Friday, 6 June 2008

Tender at the Bone

I just finished reading Tender at the Bone, Growing Up at the Table. It is a light but emotional book based on the youth of Ruth Reichl, now Editor-in-Chief of Gourmet Magazine. The book is from 1998 and was a New York Times bestseller at the time. I had to order it as a second hand book from Amazon's associates as it is not current at the moment, but for $3.95, I didn't mind paying the shipping.
I thought the book was lovely, and I appreciated how candid Ms. Reichl is about any changes she might have made to the events, "for the sake of the story".

She chronicles growing up with a mother who was trapped by her generation and her own mood swings, the influences in her life, and her search for self and love in the changing times. As well Ms. Reichl maps out her introduction and education as a foodie and peppers the text with recipes.

I look forward to the next two books in her personal series, Comfort Me With Apples: More Adventures at the Table (2001) and Garlic and Sapphires: The Secret Life of a Critic in Disguise (2005).
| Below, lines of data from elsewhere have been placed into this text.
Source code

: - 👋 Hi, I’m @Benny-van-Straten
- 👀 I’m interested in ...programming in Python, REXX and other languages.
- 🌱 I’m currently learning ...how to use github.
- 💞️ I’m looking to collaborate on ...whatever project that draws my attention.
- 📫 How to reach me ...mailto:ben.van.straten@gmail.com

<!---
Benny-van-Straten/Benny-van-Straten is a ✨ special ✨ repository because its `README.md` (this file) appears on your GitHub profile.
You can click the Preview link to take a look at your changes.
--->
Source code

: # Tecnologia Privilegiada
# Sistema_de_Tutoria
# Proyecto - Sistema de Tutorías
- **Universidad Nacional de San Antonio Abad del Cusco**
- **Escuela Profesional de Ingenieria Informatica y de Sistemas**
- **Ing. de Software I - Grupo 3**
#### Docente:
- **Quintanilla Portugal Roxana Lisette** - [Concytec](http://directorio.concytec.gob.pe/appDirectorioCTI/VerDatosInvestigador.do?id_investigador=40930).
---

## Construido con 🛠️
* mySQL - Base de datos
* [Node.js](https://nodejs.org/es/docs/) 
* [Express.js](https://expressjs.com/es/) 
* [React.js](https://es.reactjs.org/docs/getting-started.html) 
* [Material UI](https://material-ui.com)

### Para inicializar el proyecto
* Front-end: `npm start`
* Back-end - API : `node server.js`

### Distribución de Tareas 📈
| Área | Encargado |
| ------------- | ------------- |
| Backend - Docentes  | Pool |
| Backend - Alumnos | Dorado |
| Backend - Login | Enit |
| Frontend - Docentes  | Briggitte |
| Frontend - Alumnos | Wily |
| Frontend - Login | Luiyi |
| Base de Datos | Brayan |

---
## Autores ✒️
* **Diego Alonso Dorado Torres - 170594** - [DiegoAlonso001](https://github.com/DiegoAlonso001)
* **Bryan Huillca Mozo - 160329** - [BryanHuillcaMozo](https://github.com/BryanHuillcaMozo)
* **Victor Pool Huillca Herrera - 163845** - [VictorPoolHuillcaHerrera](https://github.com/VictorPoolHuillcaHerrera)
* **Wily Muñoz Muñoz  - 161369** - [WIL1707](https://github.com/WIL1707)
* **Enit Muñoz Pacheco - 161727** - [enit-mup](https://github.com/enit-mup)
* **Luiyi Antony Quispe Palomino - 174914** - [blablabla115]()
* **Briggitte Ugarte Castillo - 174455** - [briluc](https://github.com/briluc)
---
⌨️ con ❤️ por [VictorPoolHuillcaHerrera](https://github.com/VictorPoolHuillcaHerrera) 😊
I first became acquainted with Ruth Reichl when I caught a scene from the 1980 documentary, Garlic is as Good as Ten Mothers. First of all, this is the best title for anything, ever. All I can remember is this lovely hippie-ish type woman with wild long hair interviewing a man who gave everything up to dedicate himself to making sausages. I don't know if my memory is correct, it was over 25 years ago, but that is how I remembered it.

I had an instant like for her, as if I already knew her. Kind of like when I first saw Leonard Cohen - but that's another story. There are some people who get your attention and feel like old friends and Ruth Reichl is like that for me. If you haven't read this book, I highly recommend it.